IFJ Condemns Proposed Laws in Japan As "Threat to Press Freedom and Journalism"

Leaders of the International Federation of Journalists, the world's largest journalists' group, are protesting over the impact of four proposed new laws in Japan which, they say "threaten to compromise press freedom and the rights of reporters."


The IFJ is supporting media unions in Japan who have joined forces with employers' groups to campaign against the draft laws, three of which - the Human Rights Protection Bill, the Personal Data Protection Bill and the Emergency Security Bill - are currently before parliament. A fourth, to protect young people from sexually harmful and violent images, is under review by government and opposition parties.


"Each of these draft laws contain elements that will make life difficult for journalists and media," said IFJ General Secretary Aidan White, "taken together they constitute a menacing package of regulations that could threaten free media."


The IFJ Executive Committee, meeting in Washington earlier this month, adopted a resolution supporting the campaign of Japanese journalists and media staff.

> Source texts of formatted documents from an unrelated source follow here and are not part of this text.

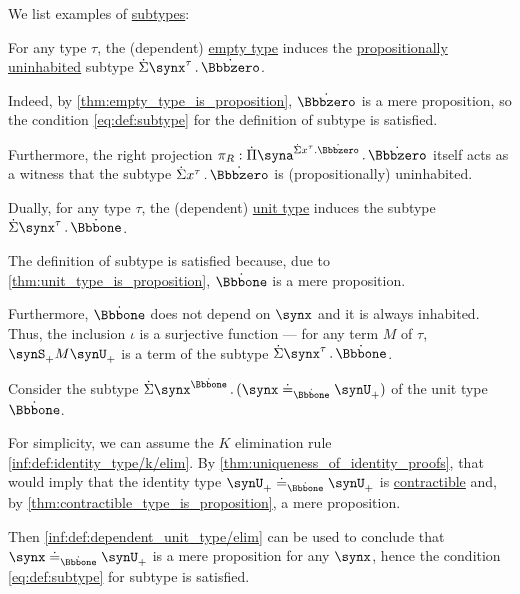 \begin{example}\label{ex:def:subtype}
  We list examples of \hyperref[def:subtype]{subtypes}:
  \begin{thmenum}
     For any type \( \tau \), the (dependent) \hyperref[def:dependent_empty_type]{empty type} induces the \hyperref[def:propositionally_uninhabited]{propositionally uninhabited} subtype \( \qsum {\synx^\tau} \syn\Bbbzero \).

    Indeed, by \cref{thm:empty_type_is_proposition}, \( \syn\Bbbzero \) is a mere proposition, so the condition \eqref{eq:def:subtype} for the definition of subtype is satisfied.

    Furthermore, the right projection \( \pi_R: \qprod {\syna^{\qsum {x^\tau} \syn\Bbbzero}} \syn\Bbbzero \) itself acts as a witness that the subtype \( \qsum {x^\tau} \syn\Bbbzero \) is (propositionally) uninhabited.

     Dually, for any type \( \tau \), the (dependent) \hyperref[def:dependent_unit_type]{unit type} induces the subtype \( \qsum {\synx^\tau} \syn\Bbbone \).

    The definition of subtype is satisfied because, due to \cref{thm:unit_type_is_proposition}, \( \syn\Bbbone \) is a mere proposition.

    Furthermore, \( \syn\Bbbone \) does not depend on \( \synx \) and it is always inhabited. Thus, the inclusion \( \iota \) is a surjective function --- for any term \( M \) of \( \tau \), \( \synS_+ M \synU_+ \) is a term of the subtype \( \qsum {\synx^\tau} \syn\Bbbone \).

     Consider the subtype \( \qsum {\synx^{\syn\Bbbone}} (\synx \syneq_{\syn\Bbbone} \synU_+) \) of the unit type \( \syn\Bbbone \).

    For simplicity, we can assume the \( K \) elimination rule \ref{inf:def:identity_type/k/elim}. By \cref{thm:uniqueness_of_identity_proofs}, that would imply that the identity type \( \synU_+ \syneq_{\syn\Bbbone} \synU_+ \) is \hyperref[def:contractible_type]{contractible} and, by \cref{thm:contractible_type_is_proposition}, a mere proposition.

    Then \ref{inf:def:dependent_unit_type/elim} can be used to conclude that \( \synx \syneq_{\syn\Bbbone} \synU_+ \) is a mere proposition for any \( \synx \), hence the condition \eqref{eq:def:subtype} for subtype is satisfied.
  \end{thmenum}
\end{example}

The IFJ warns that new rules that threaten to compromise press freedom will be "damaging to democracy in Japan."


The Human Rights Protection Bill, while aiming to give citizens the capacity to challenge violations of their rights could be used to stifle investigative journalism says the IFJ where it is held to be "excessive reporting" on people's private lives. "Such provisions could effectively prevent proper public scrutiny of the rich and powerful in society," said Aidan White.


The Personal Data Protection Bill is also threatening, says the IFJ, because it brings in rules on the gathering and handling of information that will hinder the work of journalists to carry our research and to protect confidentiality of information. "Again this draft could make it difficult to keep the spotlight on the scandals of political life," said White.


The third draft before parliament, the Emergency Security Bill, raises fears that in emergency conditions the press would lose their independence. "Japan has bitter experience of press controls during the war when people were denied access to information about the progress of the war," said Aidan White, "media and journalists are right to insist that citizens must have access to the truth at all times - even when there is a national emergency."


The details of the fourth bill to protect young people from harmful images are still unclear, but journalists and media employers fear that when it emerges it will contain new rules that further limit free expression in media.


The IFJ says that politicians are taking advantage of recent public concern over intrusive news gathering activities. "Media have responsibilities and they need to maintain standards," said Aidan White, "But limiting freedom of expression and the exercise of legitimate journalism is no solution to professional difficulties. It will only reduce the capacity for quality journalism in the public interest."